[Plain-text document sources]
........

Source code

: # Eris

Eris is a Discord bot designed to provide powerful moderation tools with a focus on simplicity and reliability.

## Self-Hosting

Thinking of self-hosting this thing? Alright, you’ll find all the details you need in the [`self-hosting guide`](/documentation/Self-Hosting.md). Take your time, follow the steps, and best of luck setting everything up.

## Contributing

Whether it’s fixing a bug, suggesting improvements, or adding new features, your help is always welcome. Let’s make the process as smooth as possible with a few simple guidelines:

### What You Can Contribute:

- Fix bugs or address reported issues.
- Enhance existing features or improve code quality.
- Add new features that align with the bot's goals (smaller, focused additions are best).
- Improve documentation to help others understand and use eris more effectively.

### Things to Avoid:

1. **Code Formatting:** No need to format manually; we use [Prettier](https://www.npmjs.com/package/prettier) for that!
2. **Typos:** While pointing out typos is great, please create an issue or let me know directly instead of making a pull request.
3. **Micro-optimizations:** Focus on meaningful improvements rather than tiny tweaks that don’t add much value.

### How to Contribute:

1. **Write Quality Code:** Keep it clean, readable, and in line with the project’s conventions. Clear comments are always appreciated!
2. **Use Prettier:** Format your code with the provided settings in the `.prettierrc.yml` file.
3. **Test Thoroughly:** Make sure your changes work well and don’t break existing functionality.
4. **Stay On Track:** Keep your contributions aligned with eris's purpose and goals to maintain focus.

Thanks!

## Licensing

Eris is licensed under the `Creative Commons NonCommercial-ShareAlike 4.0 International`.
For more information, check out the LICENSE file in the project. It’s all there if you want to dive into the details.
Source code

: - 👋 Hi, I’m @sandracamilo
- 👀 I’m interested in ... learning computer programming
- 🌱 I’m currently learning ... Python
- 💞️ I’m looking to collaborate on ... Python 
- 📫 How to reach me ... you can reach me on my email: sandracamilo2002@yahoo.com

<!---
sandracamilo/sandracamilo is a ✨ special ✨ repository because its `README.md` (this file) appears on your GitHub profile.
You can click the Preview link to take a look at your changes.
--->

........

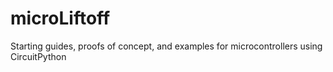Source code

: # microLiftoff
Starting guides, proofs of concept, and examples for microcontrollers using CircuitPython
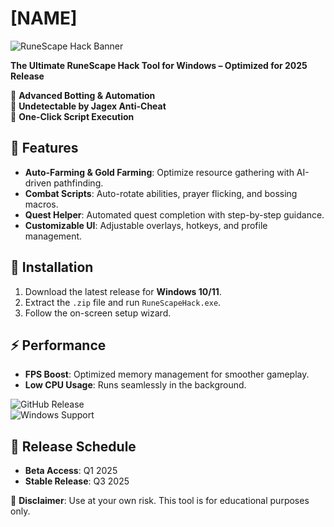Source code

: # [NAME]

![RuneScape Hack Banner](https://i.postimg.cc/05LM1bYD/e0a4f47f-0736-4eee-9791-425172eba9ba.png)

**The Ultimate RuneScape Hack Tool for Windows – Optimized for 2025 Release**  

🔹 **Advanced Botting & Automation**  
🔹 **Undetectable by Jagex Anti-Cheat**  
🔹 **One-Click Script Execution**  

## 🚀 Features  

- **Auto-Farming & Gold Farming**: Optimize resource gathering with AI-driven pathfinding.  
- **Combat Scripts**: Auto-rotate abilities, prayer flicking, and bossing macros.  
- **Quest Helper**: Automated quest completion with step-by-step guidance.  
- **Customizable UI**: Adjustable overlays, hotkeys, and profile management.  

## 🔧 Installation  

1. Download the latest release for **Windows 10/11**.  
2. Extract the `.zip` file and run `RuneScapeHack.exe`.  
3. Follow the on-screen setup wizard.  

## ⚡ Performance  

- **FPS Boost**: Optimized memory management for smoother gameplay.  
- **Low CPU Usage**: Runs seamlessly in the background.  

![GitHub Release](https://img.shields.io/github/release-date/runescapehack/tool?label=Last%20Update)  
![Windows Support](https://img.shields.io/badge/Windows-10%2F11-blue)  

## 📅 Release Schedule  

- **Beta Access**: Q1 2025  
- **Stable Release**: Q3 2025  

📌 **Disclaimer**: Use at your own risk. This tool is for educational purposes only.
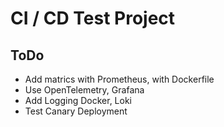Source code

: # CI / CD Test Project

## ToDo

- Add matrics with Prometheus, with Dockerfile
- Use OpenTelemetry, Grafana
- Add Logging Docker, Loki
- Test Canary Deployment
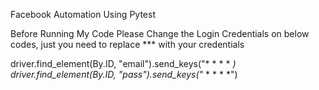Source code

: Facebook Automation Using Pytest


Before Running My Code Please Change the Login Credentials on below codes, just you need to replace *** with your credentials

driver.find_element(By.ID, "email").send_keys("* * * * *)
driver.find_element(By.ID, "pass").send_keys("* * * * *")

........

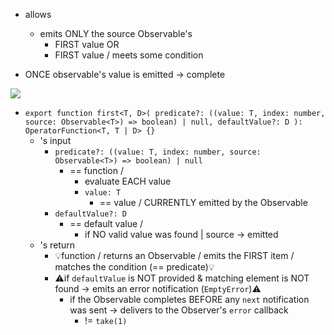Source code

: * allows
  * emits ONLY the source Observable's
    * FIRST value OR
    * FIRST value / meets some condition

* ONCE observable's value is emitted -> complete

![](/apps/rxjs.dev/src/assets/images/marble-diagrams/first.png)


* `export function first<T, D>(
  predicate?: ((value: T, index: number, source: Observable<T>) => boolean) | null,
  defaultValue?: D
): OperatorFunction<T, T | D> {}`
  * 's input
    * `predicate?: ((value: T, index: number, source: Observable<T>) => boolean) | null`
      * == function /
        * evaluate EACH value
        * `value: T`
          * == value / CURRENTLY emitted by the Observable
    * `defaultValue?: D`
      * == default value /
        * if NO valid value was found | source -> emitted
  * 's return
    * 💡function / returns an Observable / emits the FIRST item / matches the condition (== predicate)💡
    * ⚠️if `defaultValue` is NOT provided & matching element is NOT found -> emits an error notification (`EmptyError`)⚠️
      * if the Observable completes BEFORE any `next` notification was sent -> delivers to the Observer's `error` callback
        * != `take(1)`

........

## ACTION ITEM
Above are some entries. Restate word for word the lines from the one holding "- **Low CPU" through the one holding "CD Test Project", but not the pictures.

## RESPONSE TO THE EXERCISE
- **Low CPU Usage**: Runs seamlessly in the background.  

![GitHub Release](https://img.shields.io/github/release-date/runescapehack/tool?label=Last%20Update)  
![Windows Support](https://img.shields.io/badge/Windows-10%2F11-blue)  

## 📅 Release Schedule  

- **Beta Access**: Q1 2025  
- **Stable Release**: Q3 2025  

📌 **Disclaimer**: Use at your own risk. This tool is for educational purposes only.
Source code

: # CI / CD Test Project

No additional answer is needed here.